Required action — Count the lines below that contain the word "will", and reply with only that number.

Data for review —

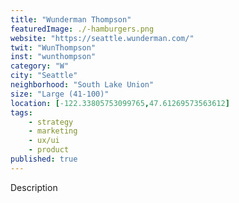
 ```yaml
---
title: "Wunderman Thompson"
featuredImage: ./-hamburgers.png
website: "https://seattle.wunderman.com/"
twit: "WunThompson"
inst: "wunthompson"
category: "W"
city: "Seattle"
neighborhood: "South Lake Union"
size: "Large (41-100)"
location: [-122.33805753099765,47.61269573563612]
tags:
    - strategy
    - marketing
    - ux/ui
    - product
published: true
---
```


Description
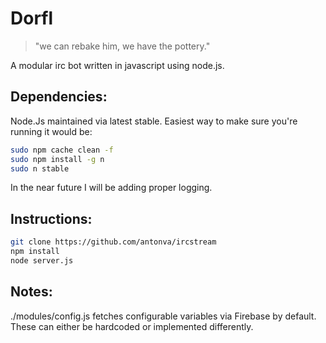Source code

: Dorfl
=========
>"we can rebake him, we have the pottery."

A modular irc bot written in javascript using node.js.

Dependencies:
-------------
  Node.Js maintained via latest stable. Easiest way to make sure you're running it would be:
  
  ``` bash
  sudo npm cache clean -f
  sudo npm install -g n
  sudo n stable
  ``` 
  
  In the near future I will be adding proper logging.
  
Instructions:
-------------
  ``` bash
  git clone https://github.com/antonva/ircstream  
  npm install
  node server.js
  ```
Notes:
------
  ./modules/config.js fetches configurable variables via Firebase by default. 
  These can either be hardcoded or implemented differently.



  
  
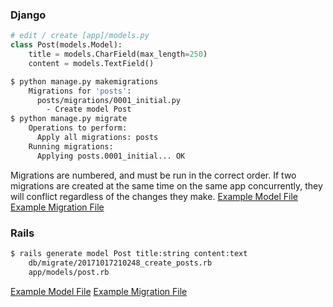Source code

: ### Django
```py
# edit / create [app]/models.py
class Post(models.Model):
    title = models.CharField(max_length=250)
    content = models.TextField()
```
```bash
$ python manage.py makemigrations
    Migrations for 'posts':
      posts/migrations/0001_initial.py
        - Create model Post
$ python manage.py migrate
    Operations to perform:
      Apply all migrations: posts
    Running migrations:
      Applying posts.0001_initial... OK
```
Migrations are numbered, and must be run in the correct order. If two migrations are created at the same time on the same app concurrently, they will conflict regardless of the changes they make.
[Example Model File](./django_startapp/posts/models.py)
[Example Migration File](./django_startapp/posts/migrations/0001_initial.py)

### Rails
```bash
$ rails generate model Post title:string content:text
    db/migrate/20171017210248_create_posts.rb
    app/models/post.rb
```
[Example Model File](./rails_scaffolding/app/models/post.rb)
[Example Migration File](./rails_scaffolding/db/migrations/20171017210248_create_posts.rb)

Exercise output — 2